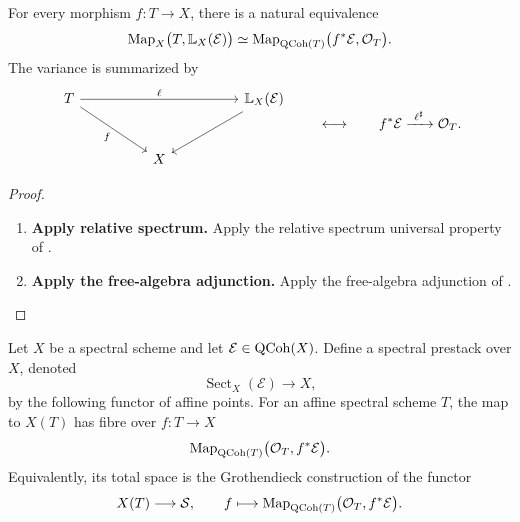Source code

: \begin{proposition}
\label{prop:linear-space-functor-points}
For every morphism $f:T\to X$, there is a natural equivalence
\[
    \Map_X
    \bigl(
        T,
        \mathbb L_X(\mathcal E)
    \bigr)
    \simeq
    \Map_{\QCoh(T)}
    \bigl(
        f^*\mathcal E,
        \mathcal O_T
    \bigr).
\]
The variance is summarized by
\[
\begin{tikzcd}[column sep=huge, row sep=large]
    T
        \arrow[rr, "\ell"]
        \arrow[dr, "f"']
    &&
    \mathbb L_X(\mathcal E)
        \arrow[dl]
    \\
    & X &
\end{tikzcd}
\qquad\longleftrightarrow\qquad
f^*\mathcal E\xrightarrow{\ \ell^\sharp\ }\mathcal O_T.
\]
\end{proposition}

\begin{proof}
\leavevmode
\begin{enumerate}[label=\textup{(\arabic*)}]
    \item \textbf{Apply relative spectrum.}
    Apply the relative spectrum universal property of
    .

    \item \textbf{Apply the free-algebra adjunction.}
    Apply the free-algebra adjunction of
    .
\end{enumerate}
\end{proof}

\begin{construction}
\label{con:section-stack-qcoh}
Let \(X\) be a spectral scheme and let \(\mathcal E\in\QCoh(X)\). Define a
spectral prestack over \(X\), denoted
\[
    \operatorname{Sect}_X(\mathcal E)
    \longrightarrow
    X,
\]
by the following functor of affine points. For an affine spectral scheme
\(T\), the map to \(X(T)\) has fibre over \(f:T\to X\)
\[
    \Map_{\QCoh(T)}
    \bigl(\mathcal O_T,f^*\mathcal E\bigr).
\]
Equivalently, its total space is the Grothendieck construction of the functor
\[
    X(T)
    \longrightarrow
    \mathcal S,
    \qquad
    f\longmapsto
    \Map_{\QCoh(T)}
    \bigl(\mathcal O_T,f^*\mathcal E\bigr).
\]
\end{construction}

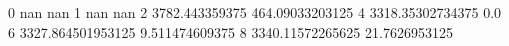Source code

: 0 nan nan
1 nan nan
2 3782.443359375 464.09033203125
4 3318.35302734375 0.0
6 3327.864501953125 9.511474609375
8 3340.11572265625 21.7626953125
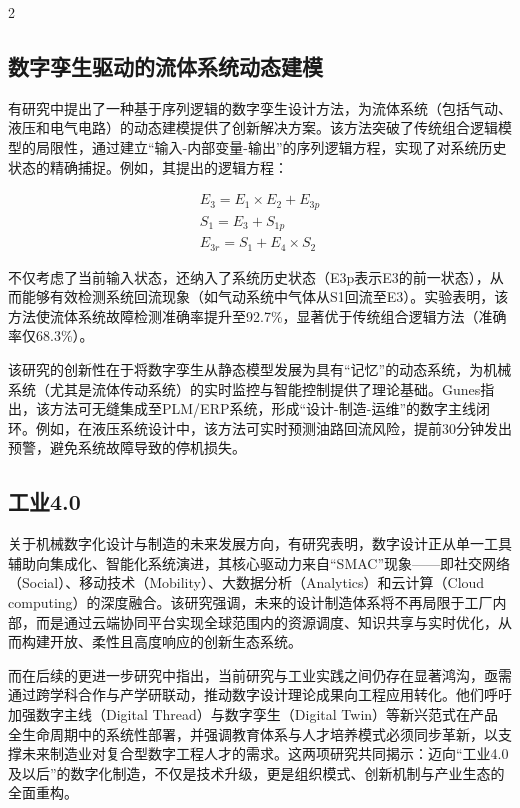 \documentclass[fontset=windows,12pt,UTF8]{ctexart}
\begin{document}
\begin{multicols}{2}
	\subsection{数字孪生驱动的流体系统动态建模}

	有研究中提出了一种基于序列逻辑的数字孪生设计方法，为流体系统（包括气动、液压和电气电路）的动态建模提供了创新解决方案\cite{gunes_digital_2024}。该方法突破了传统组合逻辑模型的局限性，通过建立“输入-内部变量-输出”的序列逻辑方程，实现了对系统历史状态的精确捕捉。例如，其提出的逻辑方程：

	\begin{gather}
		E_3 = E_1 \times E_2 + E_{3p} \\
		S_1 = E_3 + S_{1p} \\
		E_{3r} = S_1 + E_4 \times S_2
	\end{gather}

	不仅考虑了当前输入状态，还纳入了系统历史状态（E3p​表示E3的前一状态），从而能够有效检测系统回流现象（如气动系统中气体从S1回流至E3）。实验表明，该方法使流体系统故障检测准确率提升至92.7\%，显著优于传统组合逻辑方法（准确率仅68.3\%）。

	该研究的创新性在于将数字孪生从静态模型发展为具有“记忆”的动态系统，为机械系统（尤其是流体传动系统）的实时监控与智能控制提供了理论基础。Gunes指出，该方法可无缝集成至PLM/ERP系统，形成“设计-制造-运维”的数字主线闭环。例如，在液压系统设计中，该方法可实时预测油路回流风险，提前30分钟发出预警，避免系统故障导致的停机损失。

	\subsection{工业4.0}

	关于机械数字化设计与制造的未来发展方向，有研究表明，数字设计正从单一工具辅助向集成化、智能化系统演进，其核心驱动力来自“SMAC”现象——即社交网络（Social）、移动技术（Mobility）、大数据分析（Analytics）和云计算（Cloud computing）的深度融合。该研究强调，未来的设计制造体系将不再局限于工厂内部，而是通过云端协同平台实现全球范围内的资源调度、知识共享与实时优化，从而构建开放、柔性且高度响应的创新生态系统\cite{qin_future_2017}。

	而在后续的更进一步研究中指出，当前研究与工业实践之间仍存在显著鸿沟，亟需通过跨学科合作与产学研联动，推动数字设计理论成果向工程应用转化。他们呼吁加强数字主线（Digital Thread）与数字孪生（Digital Twin）等新兴范式在产品全生命周期中的系统性部署，并强调教育体系与人才培养模式必须同步革新，以支撑未来制造业对复合型数字工程人才的需求。这两项研究共同揭示：迈向“工业4.0及以后”的数字化制造，不仅是技术升级，更是组织模式、创新机制与产业生态的全面重构\cite{qin_special_2017}。


\end{multicols}
\end{document}
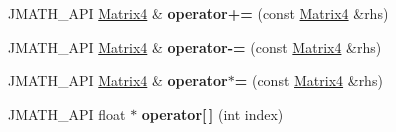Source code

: \begin{DoxyCompactItemize}
\item 
\hypertarget{class_matrix4_aa25858af1530f2c1101349e10cb5ab0d}{J\+M\+A\+T\+H\+\_\+\+A\+P\+I \hyperlink{class_matrix4}{Matrix4} \& {\bfseries operator+=} (const \hyperlink{class_matrix4}{Matrix4} \&rhs)}\label{class_matrix4_aa25858af1530f2c1101349e10cb5ab0d}

\item 
\hypertarget{class_matrix4_a6fe855f09d83716443ab52a59ad87558}{J\+M\+A\+T\+H\+\_\+\+A\+P\+I \hyperlink{class_matrix4}{Matrix4} \& {\bfseries operator-\/=} (const \hyperlink{class_matrix4}{Matrix4} \&rhs)}\label{class_matrix4_a6fe855f09d83716443ab52a59ad87558}

\item 
\hypertarget{class_matrix4_a86ddf7cab948e73a4a3ec05e7c62158c}{J\+M\+A\+T\+H\+\_\+\+A\+P\+I \hyperlink{class_matrix4}{Matrix4} \& {\bfseries operator$\ast$=} (const \hyperlink{class_matrix4}{Matrix4} \&rhs)}\label{class_matrix4_a86ddf7cab948e73a4a3ec05e7c62158c}

\item 
\hypertarget{class_matrix4_a317ea3856823b23f0868977a6312008c}{J\+M\+A\+T\+H\+\_\+\+A\+P\+I float $\ast$ {\bfseries operator\mbox{[}$\,$\mbox{]}} (int index)}\label{class_matrix4_a317ea3856823b23f0868977a6312008c}

\end{DoxyCompactItemize}
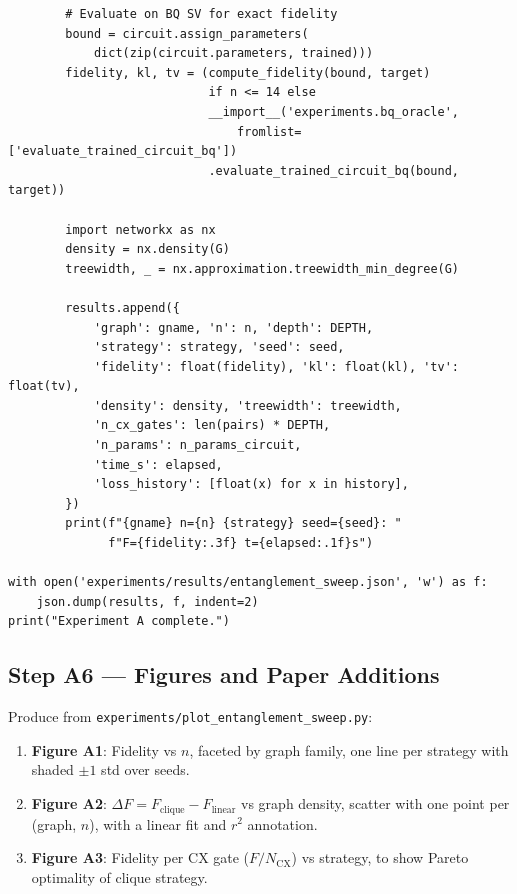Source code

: \documentclass[11pt]{article}
\begin{document}
\begin{lstlisting}
        # Evaluate on BQ SV for exact fidelity
        bound = circuit.assign_parameters(
            dict(zip(circuit.parameters, trained)))
        fidelity, kl, tv = (compute_fidelity(bound, target)
                            if n <= 14 else
                            __import__('experiments.bq_oracle',
                                fromlist=['evaluate_trained_circuit_bq'])
                            .evaluate_trained_circuit_bq(bound, target))

        import networkx as nx
        density = nx.density(G)
        treewidth, _ = nx.approximation.treewidth_min_degree(G)

        results.append({
            'graph': gname, 'n': n, 'depth': DEPTH,
            'strategy': strategy, 'seed': seed,
            'fidelity': float(fidelity), 'kl': float(kl), 'tv': float(tv),
            'density': density, 'treewidth': treewidth,
            'n_cx_gates': len(pairs) * DEPTH,
            'n_params': n_params_circuit,
            'time_s': elapsed,
            'loss_history': [float(x) for x in history],
        })
        print(f"{gname} n={n} {strategy} seed={seed}: "
              f"F={fidelity:.3f} t={elapsed:.1f}s")

with open('experiments/results/entanglement_sweep.json', 'w') as f:
    json.dump(results, f, indent=2)
print("Experiment A complete.")
\end{lstlisting}

\subsection{Step A6 --- Figures and Paper Additions}

Produce from \texttt{experiments/plot\_entanglement\_sweep.py}:
\begin{enumerate}
  \item \textbf{Figure A1}: Fidelity vs $n$, faceted by graph family,
        one line per strategy with shaded $\pm 1$ std over seeds.
  \item \textbf{Figure A2}: $\Delta F = F_{\text{clique}} - F_{\text{linear}}$
        vs graph density, scatter with one point per (graph, $n$),
        with a linear fit and $r^2$ annotation.
  \item \textbf{Figure A3}: Fidelity per CX gate ($F / N_{\text{CX}}$)
        vs strategy, to show Pareto optimality of clique strategy.
\end{enumerate}
\end{document}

- [PROBLEM DESCRIPTION]:
Go through the lines above and count those with the string "relative". Reply with the count and nothing more.

- [RESULT OF THIS TASK]:
2